Mainly, influential users in this dataset enable engagement and (re)production of far-right discourse through the openness of their neutral tweets, which allows for an inclusive and vague ‘us’ that permits a wider range of users to identify with far-right discourse (see also Bakardjieva et al., 2018). By extension, this might enable the mainstreaming of far-right discourse.
Conclusion
This article has used a combination of descriptive statistics, sentiment analysis and close readings of a collection of 74,336 tweets to explore the platform usage patterns of those who are influential in a Swedish far-right discursive setting on Twitter. The article makes several contributions. First, the analysis shows how influential users use Twitter differently than other users. They are, for instance, highly active and have more followers and friends. Rather than capturing a coincidental and temporary formation of users (cf. Bruns and Burgess, 2011), the sampling of the dataset through a number of far-right hashtags, shows a seemingly stable constellation of accounts who actively engage in personal connections with one another.
However, this does not mean that influential and non-influential users participate equally. Influential users stand out by posting more original content and are thus more highly responsible for the (re)production of far-right discourse also when it comes to volume. Influential users also retweet and mention others to a less extent than other users. As such, there is an indication that they are not engaging in conversation themselves but rather defining the conversation for others to engage in.
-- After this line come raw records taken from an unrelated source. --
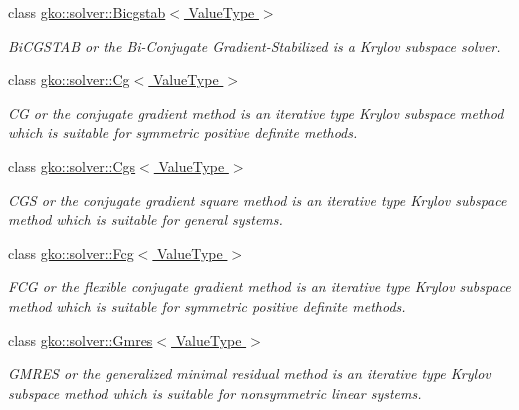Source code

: \begin{DoxyCompactItemize}
class \hyperlink{classgko_1_1solver_1_1Bicgstab}{gko\+::solver\+::\+Bicgstab$<$ Value\+Type $>$}
\begin{DoxyCompactList}\small\item\em Bi\+C\+G\+S\+T\+AB or the Bi-\/\+Conjugate Gradient-\/\+Stabilized is a Krylov subspace solver. \end{DoxyCompactList}\item 
class \hyperlink{classgko_1_1solver_1_1Cg}{gko\+::solver\+::\+Cg$<$ Value\+Type $>$}
\begin{DoxyCompactList}\small\item\em CG or the conjugate gradient method is an iterative type Krylov subspace method which is suitable for symmetric positive definite methods. \end{DoxyCompactList}\item 
class \hyperlink{classgko_1_1solver_1_1Cgs}{gko\+::solver\+::\+Cgs$<$ Value\+Type $>$}
\begin{DoxyCompactList}\small\item\em C\+GS or the conjugate gradient square method is an iterative type Krylov subspace method which is suitable for general systems. \end{DoxyCompactList}\item 
class \hyperlink{classgko_1_1solver_1_1Fcg}{gko\+::solver\+::\+Fcg$<$ Value\+Type $>$}
\begin{DoxyCompactList}\small\item\em F\+CG or the flexible conjugate gradient method is an iterative type Krylov subspace method which is suitable for symmetric positive definite methods. \end{DoxyCompactList}\item 
class \hyperlink{classgko_1_1solver_1_1Gmres}{gko\+::solver\+::\+Gmres$<$ Value\+Type $>$}
\begin{DoxyCompactList}\small\item\em G\+M\+R\+ES or the generalized minimal residual method is an iterative type Krylov subspace method which is suitable for nonsymmetric linear systems. \end{DoxyCompactList}\end{DoxyCompactItemize}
Influential users also stand out in terms of their language use. Most notably, and contrary to previous research, influential users have a seemingly more neutral language than other users. This way of posting conceals far-right sentiment in open questions and seemingly value-free claims and suggestions. Neutral tweeting lets influential users evade responsibility for their hateful content, facilitates overtly hateful interpretations and creates an inclusive far-right context in which hate is disguised as (somewhat) normal, political opinion, which in turn could potentially enable the mainstreaming of far-right discourse.
Future research should investigate influential users in far-right discourse over longer periods of time, on other platforms, in the context of other sampling criteria, as well as across political subjects.
Footnotes
Funding
The author(s) received financial support for the research, authorship and/or publication of this article: The research for this article was funded by the Swedish Research Council (Vetenskapsrådet) grant 2016–02971, ‘Social Media Elites: Mapping informal political influence online’.